§ **Exercise aim**
Your task is to repeat the entries underneath exactly, minus the pictures.

§ **Supplied data**
################

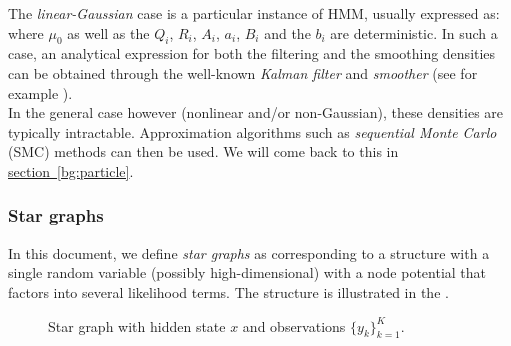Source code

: The \emph{linear-Gaussian} case is a particular instance of HMM, usually expressed as:
where $\mu_0$ as well as the $Q_i$, $R_i$, $A_i$, $a_i$, $B_i$ and the $b_i$ are deterministic. In such a case, an analytical expression for both the filtering and the smoothing densities can be obtained through the well-known \emph{Kalman filter} and \emph{smoother} (see for example \citet{anderson79}). \\

In the general case however (nonlinear and/or non-Gaussian), these densities are typically intractable. Approximation algorithms such as \emph{sequential Monte Carlo} (SMC) methods can then be used. We will come back to this in \hyperref[bg:particle]{section~\ref*{bg:particle}}. 

\subsubsection{Star graphs}

In this document, we define \emph{star graphs} as corresponding to a structure with a single random variable (possibly high-dimensional) with a node potential that factors into several likelihood terms. The structure is illustrated in the . 

\begin{figure}[!h]
\center
{}
\caption{\label{fig:star1} Star graph with hidden state $x$ and observations $\{y_k\}_{k=1}^{K}$. }
\end{figure}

################

§ **Solution to this exercise**
Source code

: The \emph{linear-Gaussian} case is a particular instance of HMM, usually expressed as:
where $\mu_0$ as well as the $Q_i$, $R_i$, $A_i$, $a_i$, $B_i$ and the $b_i$ are deterministic. In such a case, an analytical expression for both the filtering and the smoothing densities can be obtained through the well-known \emph{Kalman filter} and \emph{smoother} (see for example \citet{anderson79}). \\

In the general case however (nonlinear and/or non-Gaussian), these densities are typically intractable. Approximation algorithms such as \emph{sequential Monte Carlo} (SMC) methods can then be used. We will come back to this in \hyperref[bg:particle]{section~\ref*{bg:particle}}. 

\subsubsection{Star graphs}

In this document, we define \emph{star graphs} as corresponding to a structure with a single random variable (possibly high-dimensional) with a node potential that factors into several likelihood terms. The structure is illustrated in the . 

\begin{figure}[!h]
\center
{}
\caption{\label{fig:star1} Star graph with hidden state $x$ and observations $\{y_k\}_{k=1}^{K}$. }
\end{figure}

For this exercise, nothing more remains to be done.